As influências capitalistas de gestão aparecem nas formas administrativas e de avaliação das secretarias estaduais e municipais, como se constatou na prefeitura de Curitiba, que centraliza o controle e a verificação da produtividade do trabalho docente na avaliação de desempenho do professor. Diante dos imperativos e das imposições dessa forma de avaliação, que se aliam aos processos da racionalidade técnica no processo pedagógico, o EP tornou-se um instrumento de controle do processo de admissão e de avaliação dos professores e de outros profissionais da educação municipal, o qual se integra aos processos culturais das escolas municipais de Curitiba3.
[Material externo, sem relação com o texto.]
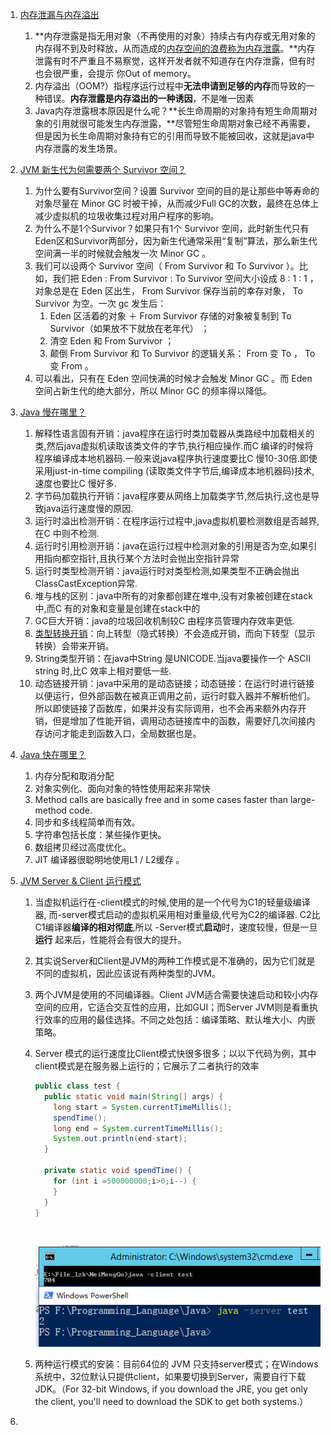 1. [内存泄漏与内存溢出](https://www.cnblogs.com/wzyxidian/p/5860473.html)
   1. **内存泄露是指无用对象（不再使用的对象）持续占有内存或无用对象的内存得不到及时释放，从而造成的<u>内存空间的浪费称为内存泄露</u>。**内存泄露有时不严重且不易察觉，这样开发者就不知道存在内存泄露，但有时也会很严重，会提示 你Out of memory。
   2. 内存溢出（OOM?）指程序运行过程中**无法申请到足够的内存**而导致的一种错误。**内存泄露是内存溢出的一种诱因**，不是唯一因素
   3. Java内存泄露根本原因是什么呢？**长生命周期的对象持有短生命周期对象的引用就很可能发生内存泄露，**尽管短生命周期对象已经不再需要，但是因为长生命周期对象持有它的引用而导致不能被回收，这就是java中内存泄露的发生场景。

2. [JVM 新生代为何需要两个 Survivor 空间？](http://dsxwjhf.iteye.com/blog/2201687)

   1. 为什么要有Survivor空间？设置 Survivor 空间的目的是让那些中等寿命的对象尽量在 Minor GC 时被干掉，从而减少Full GC的次数，最终在总体上减少虚拟机的垃圾收集过程对用户程序的影响。 
   2. 为什么不是1个Survivor？如果只有1个 Survivor 空间，此时新生代只有Eden区和Survivor两部分，因为新生代通常采用“复制”算法，那么新生代空间满一半的时候就会触发一次 Minor GC 。
   3. 我们可以设两个 Survivor 空间（ From Survivor 和 To Survivor ）。比如，我们把 Eden : From Survivor : To Survivor 空间大小设成 8 : 1 : 1 ，对象总是在 Eden 区出生， From Survivor 保存当前的幸存对象， To Survivor 为空。一次 gc 发生后： 
      1. Eden 区活着的对象 ＋ From Survivor 存储的对象被复制到 To Survivor（如果放不下就放在老年代） ； 
      2. 清空 Eden 和 From Survivor ； 
      3. 颠倒 From Survivor 和 To Survivor 的逻辑关系： From 变 To ， To 变 From 。 
   4. 可以看出，只有在 Eden 空间快满的时候才会触发 Minor GC 。而 Eden 空间占新生代的绝大部分，所以 Minor GC 的频率得以降低。

3. [Java 慢在哪里？](http://www.cnblogs.com/nucdy/p/6702726.html)

   1. 解释性语言固有开销：java程序在运行时类加载器从类路经中加载相关的类,然后java虚拟机读取该类文件的字节,执行相应操作.而C 编译的时候将程序编译成本地机器码.一般来说java程序执行速度要比C 慢10-30倍.即使采用just-in-time compiling (读取类文件字节后,编译成本地机器码)技术,速度也要比C 慢好多.
   2. 字节码加载执行开销：java程序要从网络上加载类字节,然后执行,这也是导致java运行速度慢的原因.
   3. 运行时溢出检测开销：在程序运行过程中,java虚拟机要检测数组是否越界,在C 中则不检测.
   4. 运行时引用检测开销：java在运行过程中检测对象的引用是否为空,如果引用指向都空指针,且执行某个方法时会抛出空指针异常
   5. 运行时类型检测开销：java运行时对类型检测,如果类型不正确会抛出ClassCastException异常.
   6. 堆与栈的区别：java中所有的对象都创建在堆中,没有对象被创建在stack中,而C 有的对象和变量是创建在stack中的
   7. GC巨大开销：java的垃圾回收机制较C 由程序员管理内存效率更低.
   8. [类型转换开销](https://www.javaworld.com/article/2076555/build-ci-sdlc/java-performance-programming--part-2--the-cost-of-casting.html)：向上转型（隐式转换）不会造成开销，而向下转型（显示转换）会带来开销。
   9. String类型开销：在java中String 是UNICODE.当java要操作一个 ASCII string 时,比C 效率上相对要低一些.
   10. 动态链接开销：java中采用的是动态链接；动态链接：在运行时进行链接以便运行，但外部函数在被真正调用之前，运行时载入器并不解析他们。所以即使链接了函数库，如果并没有实际调用，也不会再来额外内存开销，但是增加了性能开销，调用动态链接库中的函数，需要好几次间接内存访问才能走到函数入口，全局数据也是。

4. [Java 快在哪里？](https://stackoverflow.com/questions/2163411/is-java-really-slow)

   1. 内存分配和取消分配
   2. 对象实例化、面向对象的特性使用起来非常快
   3. Method calls are basically free and in some cases faster than large-method code.
   4. 同步和多线程简单而有效。
   5. 字符串包括长度：某些操作更快。
   6. 数组拷贝经过高度优化。
   7. JIT 编译器很聪明地使用L1 / L2缓存 。

5. [JVM Server & Client 运行模式](https://my.oschina.net/itblog/blog/507822)

   1. 当虚拟机运行在-client模式的时候,使用的是一个代号为C1的轻量级编译器, 而-server模式启动的虚拟机采用相对重量级,代号为C2的编译器. C2比C1编译器**编译的相对彻底**,所以 -Server模式**启动**时，速度较慢，但是一旦 **运行** 起来后，性能将会有很大的提升。

   2. 其实说Server和Client是JVM的两种工作模式是不准确的，因为它们就是不同的虚拟机，因此应该说有两种类型的JVM。

   3. 两个JVM是使用的不同编译器。Client JVM适合需要快速启动和较小内存空间的应用，它适合交互性的应用，比如GUI；而Server JVM则是看重执行效率的应用的最佳选择。不同之处包括：编译策略、默认堆大小、内嵌策略。

   4. Server 模式的运行速度比Client模式快很多很多；以以下代码为例，其中client模式是在服务器上运行的；它展示了二者执行的效率

      ```java
      public class test {
        public static void main(String[] args) {
          long start = System.currentTimeMillis();
          spendTime();
          long end = System.currentTimeMillis();
          System.out.println(end-start);
        }

        private static void spendTime() {
          for (int i =500000000;i>0;i--) {
          }
        }
      }
      ```

      ​

      ![](./pictures/JVM_Server_Client_Speed.png)

   5.  两种运行模式的安装：目前64位的 JVM 只支持server模式；在Windows系统中，32位默认只提供client，如果要切换到Server，需要自行下载JDK。（For 32-bit Windows, if you download the JRE, you get only the client, you'll need to download the SDK to get both systems.）

6. ​ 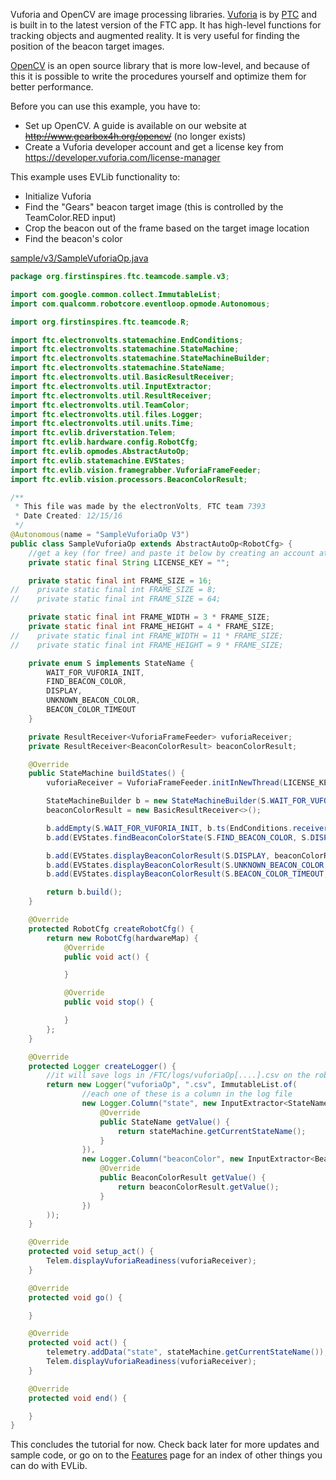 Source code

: Vuforia and OpenCV are image processing libraries. [Vuforia](https://www.vuforia.com/) is by [PTC](http://www.ptc.com/) and is built in to the latest version of the FTC app. It has high-level functions for tracking objects and augmented reality. It is very useful for finding the position of the beacon target images.

[OpenCV](http://opencv.org/) is an open source library that is more low-level, and because of this it is possible to write the procedures yourself and optimize them for better performance.

Before you can use this example, you have to:

* Set up OpenCV. A guide is available on our website at ~~http://www.gearbox4h.org/opencv/~~ (no longer exists)
* Create a Vuforia developer account and get a license key from https://developer.vuforia.com/license-manager

This example uses EVLib functionality to:

* Initialize Vuforia
* Find the "Gears" beacon target image (this is controlled by the TeamColor.RED input)
* Crop the beacon out of the frame based on the target image location
* Find the beacon's color

[sample/v3/SampleVuforiaOp.java](https://github.com/FTC7393/EVLib/blob/master/sample/v3/SampleVuforiaOp.java)
```java
package org.firstinspires.ftc.teamcode.sample.v3;

import com.google.common.collect.ImmutableList;
import com.qualcomm.robotcore.eventloop.opmode.Autonomous;

import org.firstinspires.ftc.teamcode.R;

import ftc.electronvolts.statemachine.EndConditions;
import ftc.electronvolts.statemachine.StateMachine;
import ftc.electronvolts.statemachine.StateMachineBuilder;
import ftc.electronvolts.statemachine.StateName;
import ftc.electronvolts.util.BasicResultReceiver;
import ftc.electronvolts.util.InputExtractor;
import ftc.electronvolts.util.ResultReceiver;
import ftc.electronvolts.util.TeamColor;
import ftc.electronvolts.util.files.Logger;
import ftc.electronvolts.util.units.Time;
import ftc.evlib.driverstation.Telem;
import ftc.evlib.hardware.config.RobotCfg;
import ftc.evlib.opmodes.AbstractAutoOp;
import ftc.evlib.statemachine.EVStates;
import ftc.evlib.vision.framegrabber.VuforiaFrameFeeder;
import ftc.evlib.vision.processors.BeaconColorResult;

/**
 * This file was made by the electronVolts, FTC team 7393
 * Date Created: 12/15/16
 */
@Autonomous(name = "SampleVuforiaOp V3")
public class SampleVuforiaOp extends AbstractAutoOp<RobotCfg> {
    //get a key (for free) and paste it below by creating an account at https://developer.vuforia.com/license-manager
    private static final String LICENSE_KEY = "";

    private static final int FRAME_SIZE = 16;
//    private static final int FRAME_SIZE = 8;
//    private static final int FRAME_SIZE = 64;

    private static final int FRAME_WIDTH = 3 * FRAME_SIZE;
    private static final int FRAME_HEIGHT = 4 * FRAME_SIZE;
//    private static final int FRAME_WIDTH = 11 * FRAME_SIZE;
//    private static final int FRAME_HEIGHT = 9 * FRAME_SIZE;

    private enum S implements StateName {
        WAIT_FOR_VUFORIA_INIT,
        FIND_BEACON_COLOR,
        DISPLAY,
        UNKNOWN_BEACON_COLOR,
        BEACON_COLOR_TIMEOUT
    }

    private ResultReceiver<VuforiaFrameFeeder> vuforiaReceiver;
    private ResultReceiver<BeaconColorResult> beaconColorResult;

    @Override
    public StateMachine buildStates() {
        vuforiaReceiver = VuforiaFrameFeeder.initInNewThread(LICENSE_KEY, R.id.cameraMonitorViewId, FRAME_WIDTH, FRAME_HEIGHT);

        StateMachineBuilder b = new StateMachineBuilder(S.WAIT_FOR_VUFORIA_INIT);
        beaconColorResult = new BasicResultReceiver<>();

        b.addEmpty(S.WAIT_FOR_VUFORIA_INIT, b.ts(EndConditions.receiverReady(vuforiaReceiver), S.FIND_BEACON_COLOR));
        b.add(EVStates.findBeaconColorState(S.FIND_BEACON_COLOR, S.DISPLAY, S.UNKNOWN_BEACON_COLOR, S.BEACON_COLOR_TIMEOUT, Time.fromSeconds(10), vuforiaReceiver, beaconColorResult, TeamColor.RED, 4, true));

        b.add(EVStates.displayBeaconColorResult(S.DISPLAY, beaconColorResult));
        b.add(EVStates.displayBeaconColorResult(S.UNKNOWN_BEACON_COLOR, beaconColorResult));
        b.add(EVStates.displayBeaconColorResult(S.BEACON_COLOR_TIMEOUT, beaconColorResult));

        return b.build();
    }

    @Override
    protected RobotCfg createRobotCfg() {
        return new RobotCfg(hardwareMap) {
            @Override
            public void act() {

            }

            @Override
            public void stop() {

            }
        };
    }

    @Override
    protected Logger createLogger() {
        //it will save logs in /FTC/logs/vuforiaOp[....].csv on the robot controller phone
        return new Logger("vuforiaOp", ".csv", ImmutableList.of(
                //each one of these is a column in the log file
                new Logger.Column("state", new InputExtractor<StateName>() {
                    @Override
                    public StateName getValue() {
                        return stateMachine.getCurrentStateName();
                    }
                }),
                new Logger.Column("beaconColor", new InputExtractor<BeaconColorResult>() {
                    @Override
                    public BeaconColorResult getValue() {
                        return beaconColorResult.getValue();
                    }
                })
        ));
    }

    @Override
    protected void setup_act() {
        Telem.displayVuforiaReadiness(vuforiaReceiver);
    }

    @Override
    protected void go() {

    }

    @Override
    protected void act() {
        telemetry.addData("state", stateMachine.getCurrentStateName());
        Telem.displayVuforiaReadiness(vuforiaReceiver);
    }

    @Override
    protected void end() {

    }
}
```

This concludes the tutorial for now. Check back later for more updates and sample code, or go on to
the [Features](Features.md) page for an index of other things you can do with EVLib.
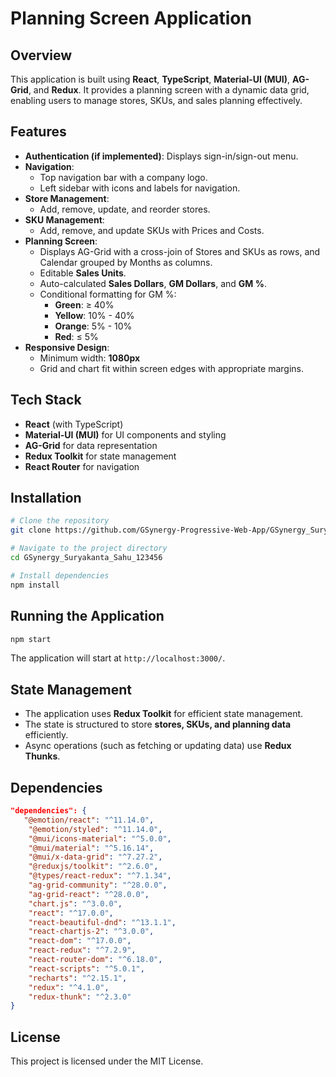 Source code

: # Planning Screen Application

## Overview
This application is built using **React**, **TypeScript**, **Material-UI (MUI)**, **AG-Grid**, and **Redux**. It provides a planning screen with a dynamic data grid, enabling users to manage stores, SKUs, and sales planning effectively.

## Features
- **Authentication (if implemented)**: Displays sign-in/sign-out menu.
- **Navigation**:
  - Top navigation bar with a company logo.
  - Left sidebar with icons and labels for navigation.
- **Store Management**:
  - Add, remove, update, and reorder stores.
- **SKU Management**:
  - Add, remove, and update SKUs with Prices and Costs.
- **Planning Screen**:
  - Displays AG-Grid with a cross-join of Stores and SKUs as rows, and Calendar grouped by Months as columns.
  - Editable **Sales Units**.
  - Auto-calculated **Sales Dollars**, **GM Dollars**, and **GM %**.
  - Conditional formatting for GM %:
    - **Green**: ≥ 40%
    - **Yellow**: 10% - 40%
    - **Orange**: 5% - 10%
    - **Red**: ≤ 5%
- **Responsive Design**:
  - Minimum width: **1080px**
  - Grid and chart fit within screen edges with appropriate margins.

## Tech Stack
- **React** (with TypeScript)
- **Material-UI (MUI)** for UI components and styling
- **AG-Grid** for data representation
- **Redux Toolkit** for state management
- **React Router** for navigation

## Installation
```bash
# Clone the repository
git clone https://github.com/GSynergy-Progressive-Web-App/GSynergy_Suryakanta_Sahu_123456.git

# Navigate to the project directory
cd GSynergy_Suryakanta_Sahu_123456

# Install dependencies
npm install
```

## Running the Application
```bash
npm start
```
The application will start at `http://localhost:3000/`.


## State Management
- The application uses **Redux Toolkit** for efficient state management.
- The state is structured to store **stores, SKUs, and planning data** efficiently.
- Async operations (such as fetching or updating data) use **Redux Thunks**.

## Dependencies
```json
"dependencies": {
   "@emotion/react": "^11.14.0",
    "@emotion/styled": "^11.14.0",
    "@mui/icons-material": "^5.0.0",
    "@mui/material": "^5.16.14",
    "@mui/x-data-grid": "^7.27.2",
    "@reduxjs/toolkit": "^2.6.0",
    "@types/react-redux": "^7.1.34",
    "ag-grid-community": "^28.0.0",
    "ag-grid-react": "^28.0.0",
    "chart.js": "^3.0.0",
    "react": "^17.0.0",
    "react-beautiful-dnd": "^13.1.1",
    "react-chartjs-2": "^3.0.0",
    "react-dom": "^17.0.0",
    "react-redux": "^7.2.9",
    "react-router-dom": "^6.18.0",
    "react-scripts": "^5.0.1",
    "recharts": "^2.15.1",
    "redux": "^4.1.0",
    "redux-thunk": "^2.3.0"
}
```

## License
This project is licensed under the MIT License.

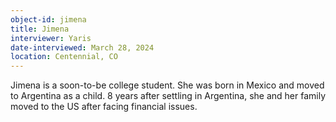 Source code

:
 ```yaml
---
object-id: jimena
title: Jimena
interviewer: Yaris
date-interviewed: March 28, 2024
location: Centennial, CO
---
```


Jimena is a soon-to-be college student. She was born in Mexico and moved to Argentina as a child. 8 years after settling in Argentina, she and her family moved to the US after facing financial issues.
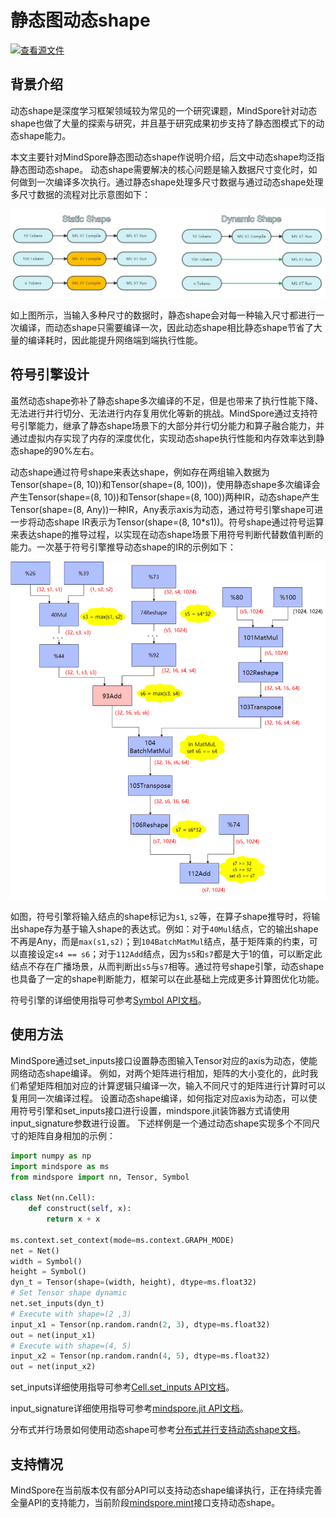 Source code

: # 静态图动态shape

[![查看源文件](https://mindspore-website.obs.cn-north-4.myhuaweicloud.com/website-images/r2.3.0/resource/_static/logo_source.svg)](https://gitee.com/mindspore/docs/blob/r2.3.0/docs/mindspore/source_zh_cn/design/dynamic_shape.md)

## 背景介绍

动态shape是深度学习框架领域较为常见的一个研究课题，MindSpore针对动态shape也做了大量的探索与研究，并且基于研究成果初步支持了静态图模式下的动态shape能力。

本文主要针对MindSpore静态图动态shape作说明介绍，后文中动态shape均泛指静态图动态shape。
动态shape需要解决的核心问题是输入数据尺寸变化时，如何做到一次编译多次执行。通过静态shape处理多尺寸数据与通过动态shape处理多尺寸数据的流程对比示意图如下：

![image](./images/dynamic_shape/static_dynamic_shape_diff.png)

如上图所示，当输入多种尺寸的数据时，静态shape会对每一种输入尺寸都进行一次编译，而动态shape只需要编译一次，因此动态shape相比静态shape节省了大量的编译耗时，因此能提升网络端到端执行性能。

## 符号引擎设计

虽然动态shape弥补了静态shape多次编译的不足，但是也带来了执行性能下降、无法进行并行切分、无法进行内存复用优化等新的挑战。MindSpore通过支持符号引擎能力，继承了静态shape场景下的大部分并行切分能力和算子融合能力，并通过虚拟内存实现了内存的深度优化，实现动态shape执行性能和内存效率达到静态shape的90%左右。

动态shape通过符号shape来表达shape，例如存在两组输入数据为Tensor(shape=(8, 10))和Tensor(shape=(8, 100))，使用静态shape多次编译会产生Tensor(shape=(8, 10))和Tensor(shape=(8, 100))两种IR，动态shape产生Tensor(shape=(8, Any))一种IR，Any表示axis为动态，通过符号引擎shape可进一步将动态shape IR表示为Tensor(shape=(8, 10*s1))。符号shape通过符号运算来表达shape的推导过程，以实现在动态shape场景下用符号判断代替数值判断的能力。一次基于符号引擎推导动态shape的IR的示例如下：

![image](./images/dynamic_shape/symbol_engine.png)

如图，符号引擎将输入结点的shape标记为`s1`, `s2`等，在算子shape推导时，将输出shape存为基于输入shape的表达式。例如：对于`40Mul`结点，它的输出shape不再是Any，而是`max(s1,s2)`；到`104BatchMatMul`结点，基于矩阵乘的约束，可以直接设定`s4 == s6`；对于`112Add`结点，因为`s5`和`s7`都是大于1的值，可以断定此结点不存在广播场景，从而判断出`s5`与`s7`相等。通过符号shape引擎，动态shape也具备了一定的shape判断能力，框架可以在此基础上完成更多计算图优化功能。

符号引擎的详细使用指导可参考[Symbol API文档](https://www.mindspore.cn/docs/zh-CN/r2.3.0/api_python/mindspore/mindspore.Symbol.html)。

## 使用方法

MindSpore通过set_inputs接口设置静态图输入Tensor对应的axis为动态，使能网络动态shape编译。
例如，对两个矩阵进行相加，矩阵的大小变化的，此时我们希望矩阵相加对应的计算逻辑只编译一次，输入不同尺寸的矩阵进行计算时可以复用同一次编译过程。
设置动态shape编译，如何指定对应axis为动态，可以使用符号引擎和set_inputs接口进行设置，mindspore.jit装饰器方式请使用input_signature参数进行设置。
下述样例是一个通过动态shape实现多个不同尺寸的矩阵自身相加的示例：

```python
import numpy as np
import mindspore as ms
from mindspore import nn, Tensor, Symbol

class Net(nn.Cell):
    def construct(self, x):
        return x + x

ms.context.set_context(mode=ms.context.GRAPH_MODE)
net = Net()
width = Symbol()
height = Symbol()
dyn_t = Tensor(shape=(width, height), dtype=ms.float32)
# Set Tensor shape dynamic
net.set_inputs(dyn_t)
# Execute with shape=(2 ,3)
input_x1 = Tensor(np.random.randn(2, 3), dtype=ms.float32)
out = net(input_x1)
# Execute with shape=(4, 5)
input_x2 = Tensor(np.random.randn(4, 5), dtype=ms.float32)
out = net(input_x2)
```

set_inputs详细使用指导可参考[Cell.set_inputs API文档](https://www.mindspore.cn/docs/zh-CN/r2.3.0/api_python/nn/mindspore.nn.Cell.html#mindspore.nn.Cell.set_inputs)。

input_signature详细使用指导可参考[mindspore.jit API文档](https://www.mindspore.cn/docs/zh-CN/r2.3.0/api_python/mindspore/mindspore.jit.html)。

分布式并行场景如何使用动态shape可参考[分布式并行支持动态shape文档](https://www.mindspore.cn/tutorials/experts/zh-CN/r2.3.0/parallel/support_dynamic_shape_in_parallel.html)。

## 支持情况

MindSpore在当前版本仅有部分API可以支持动态shape编译执行，正在持续完善全量API的支持能力，当前阶段[mindspore.mint](https://www.mindspore.cn/docs/zh-CN/r2.3.0/api_python/mindspore.mint.html)接口支持动态shape。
Segundo Pacheco (1998), nessa perspectiva, a retórica da autonomia não tem correspondência na realidade, que continua limitada e controlada por meio de um processo de recentralização, pois os profissionais da educação tendem a efetivar ações voltadas a uma autonomia relativa, situando-a em uma suposta participação administrativo-pedagógica.
Ao levar-se em conta que aos diretores das escolas se atribuiu um papel de controle do processo de avaliação profissional, Santos (2004) considera a possibilidade de intercorrências nos processos de avaliação pela posição central que estes ocupam. Dessa forma, as relações sociais estabelecidas entre docentes e diretores podem levar a favoritismos e punições, processo que define como cultura do desempenho, o qual torna difícil uma avaliação objetiva e imparcial, quando as relações do cotidiano estabelecem redes de amizade e de resistências entre o corpo docente e a direção da escola. Por outro lado, os processos da cultura escolar precisam ser considerados na avaliação e no acompanhamento das aquisições profissionais dos professores que iniciam sua carreira, o que leva a desenvolver algumas compreensões necessárias.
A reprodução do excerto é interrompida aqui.